A las once en punto de la noche llegamos al lugar convenido.
Los dos estudiantes se suben al auto. No parecen muy contentos. “Fue
un desastre”, dice uno de ellos. “Es la peor experiencia que he tenido en mi vida”. “Hay una especie de cité, con una fila de cuartos que dan
a la calle. Frente a cada puerta había varias colas, algunas de dos o tres
hombres, y otras de unos ocho o más. Entraba un tipo, no estaba ni diez
minutos adentro, salía y entraba el siguiente, y así en adelante. Superdeprimente”. “Lo que a mí más me impresionó”, dijo el otro, “fueron los
papeles. Al lado de cada puerta había un cerro de hojas de papel higénico
arrugadas”.
Casi medio siglo después de haber leído la novela, mi memoria
aún retiene algunas escenas que el tiempo no ha desvaído. Recuerdo
varias, pero son dos las que prevalecen de manera indeleble y por razones
distintas.
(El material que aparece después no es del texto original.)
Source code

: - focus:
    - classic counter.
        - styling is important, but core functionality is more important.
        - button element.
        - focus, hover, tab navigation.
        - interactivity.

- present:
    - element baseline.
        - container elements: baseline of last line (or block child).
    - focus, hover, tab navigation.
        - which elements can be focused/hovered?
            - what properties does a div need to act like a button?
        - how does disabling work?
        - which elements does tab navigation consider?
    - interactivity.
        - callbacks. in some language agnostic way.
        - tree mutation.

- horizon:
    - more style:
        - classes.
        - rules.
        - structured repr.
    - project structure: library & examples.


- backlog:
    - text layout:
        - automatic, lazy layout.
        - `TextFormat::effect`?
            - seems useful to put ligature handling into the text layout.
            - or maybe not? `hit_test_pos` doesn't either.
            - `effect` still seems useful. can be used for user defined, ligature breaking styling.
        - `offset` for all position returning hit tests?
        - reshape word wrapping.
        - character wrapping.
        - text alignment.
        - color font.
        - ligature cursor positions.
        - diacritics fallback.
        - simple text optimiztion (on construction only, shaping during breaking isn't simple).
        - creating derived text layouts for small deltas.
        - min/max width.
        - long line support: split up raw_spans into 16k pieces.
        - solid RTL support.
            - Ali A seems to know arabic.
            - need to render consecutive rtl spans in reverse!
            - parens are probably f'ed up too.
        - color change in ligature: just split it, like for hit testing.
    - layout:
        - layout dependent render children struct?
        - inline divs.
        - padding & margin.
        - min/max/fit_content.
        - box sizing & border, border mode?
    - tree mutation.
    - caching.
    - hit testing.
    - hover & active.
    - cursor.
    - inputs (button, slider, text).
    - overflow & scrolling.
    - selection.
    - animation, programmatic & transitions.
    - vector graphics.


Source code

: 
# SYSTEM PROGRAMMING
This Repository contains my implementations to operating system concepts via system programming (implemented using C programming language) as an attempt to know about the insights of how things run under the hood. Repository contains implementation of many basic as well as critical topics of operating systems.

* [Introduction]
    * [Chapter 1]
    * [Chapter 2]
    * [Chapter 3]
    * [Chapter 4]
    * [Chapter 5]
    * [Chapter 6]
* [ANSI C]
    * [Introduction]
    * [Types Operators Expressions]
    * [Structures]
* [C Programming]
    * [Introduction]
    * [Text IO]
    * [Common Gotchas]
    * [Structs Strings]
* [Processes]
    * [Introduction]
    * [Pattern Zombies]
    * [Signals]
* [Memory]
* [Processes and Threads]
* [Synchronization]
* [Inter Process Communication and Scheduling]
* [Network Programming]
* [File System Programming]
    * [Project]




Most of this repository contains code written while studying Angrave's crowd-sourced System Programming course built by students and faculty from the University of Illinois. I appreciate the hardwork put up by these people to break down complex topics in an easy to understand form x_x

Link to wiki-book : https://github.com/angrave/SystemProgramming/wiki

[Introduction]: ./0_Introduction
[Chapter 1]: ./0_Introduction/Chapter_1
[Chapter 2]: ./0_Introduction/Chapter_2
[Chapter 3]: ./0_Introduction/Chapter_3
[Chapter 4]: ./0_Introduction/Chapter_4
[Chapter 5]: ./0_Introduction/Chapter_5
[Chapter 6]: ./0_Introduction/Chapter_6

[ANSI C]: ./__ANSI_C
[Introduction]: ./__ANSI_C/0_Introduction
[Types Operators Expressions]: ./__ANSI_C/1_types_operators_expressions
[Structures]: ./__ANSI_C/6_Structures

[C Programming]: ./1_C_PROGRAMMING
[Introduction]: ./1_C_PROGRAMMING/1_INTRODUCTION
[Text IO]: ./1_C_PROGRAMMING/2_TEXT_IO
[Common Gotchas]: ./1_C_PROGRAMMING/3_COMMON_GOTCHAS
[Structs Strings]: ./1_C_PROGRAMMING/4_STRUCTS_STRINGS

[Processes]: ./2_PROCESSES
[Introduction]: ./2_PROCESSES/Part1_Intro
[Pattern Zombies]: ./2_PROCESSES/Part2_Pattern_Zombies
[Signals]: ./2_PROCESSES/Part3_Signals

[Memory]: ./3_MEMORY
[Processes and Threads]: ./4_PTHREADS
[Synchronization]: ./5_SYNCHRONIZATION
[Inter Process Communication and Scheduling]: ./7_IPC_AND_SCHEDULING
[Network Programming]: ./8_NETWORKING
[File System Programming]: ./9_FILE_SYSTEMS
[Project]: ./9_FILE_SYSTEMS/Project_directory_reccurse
La primera es el monólogo interior del Boa durante la ceremonia
de degradación del serrano Cava. La segunda es la escena del
bar, cuando Alberto decide llamar por teléfono al teniente Gamboa para
denunciar al posible asesino de Ricardo Arana.
Como sabemos, “perros” es la denominación despectiva que reciben
los cadetes de tercer año y de grados inferiores. La escena a la que
me voy a referir tiene que ver con esos “perros”, pero principalmente
con una perra de verdad, con un animal que se llama Malpapeada. Aquí
queda claro que Vargas Llosa es un maestro en la técnica del contrapunto,
que consiste en combinar dos líneas de acción paralelamente, como
se hace en la música con dos o más melodías. En la escena que nos
interesa, una de esas líneas es la ceremonia ritual para expulsar a Cava.
La otra es el inocente jugueteo de la Malpapeada con los cordones de
los zapatos del Boa, que está cuadrado militarmente, mientras observa
la humillación del serrano. La primera línea es tensa y dramática. La
segunda tiene otro propósito. Al hablarle mentalmente a la perra juguetona,
el Boa puede disimular la fuerte emoción que lo embarga y evitar
que los oficiales se den cuenta de los sentimientos de compasión que
está experimentando, indignos de un duro militar.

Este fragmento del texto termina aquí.